--- START ---

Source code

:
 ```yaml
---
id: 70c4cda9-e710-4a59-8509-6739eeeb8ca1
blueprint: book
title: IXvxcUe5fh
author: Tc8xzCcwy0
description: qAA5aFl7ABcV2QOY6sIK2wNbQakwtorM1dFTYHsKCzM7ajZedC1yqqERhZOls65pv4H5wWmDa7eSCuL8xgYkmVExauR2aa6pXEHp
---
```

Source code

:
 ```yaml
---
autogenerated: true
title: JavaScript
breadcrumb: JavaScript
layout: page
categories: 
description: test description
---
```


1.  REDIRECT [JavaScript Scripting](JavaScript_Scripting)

--- END ---

THE TASK:
Restate all entries above verbatim.

PROBLEM SOLUTION:
Source code

:
 ```yaml
---
id: 70c4cda9-e710-4a59-8509-6739eeeb8ca1
blueprint: book
title: IXvxcUe5fh
author: Tc8xzCcwy0
description: qAA5aFl7ABcV2QOY6sIK2wNbQakwtorM1dFTYHsKCzM7ajZedC1yqqERhZOls65pv4H5wWmDa7eSCuL8xgYkmVExauR2aa6pXEHp
---
```

Source code

:
 ```yaml
---
autogenerated: true
title: JavaScript
breadcrumb: JavaScript
layout: page
categories: 
description: test description
---
```


1.  REDIRECT [JavaScript Scripting](JavaScript_Scripting)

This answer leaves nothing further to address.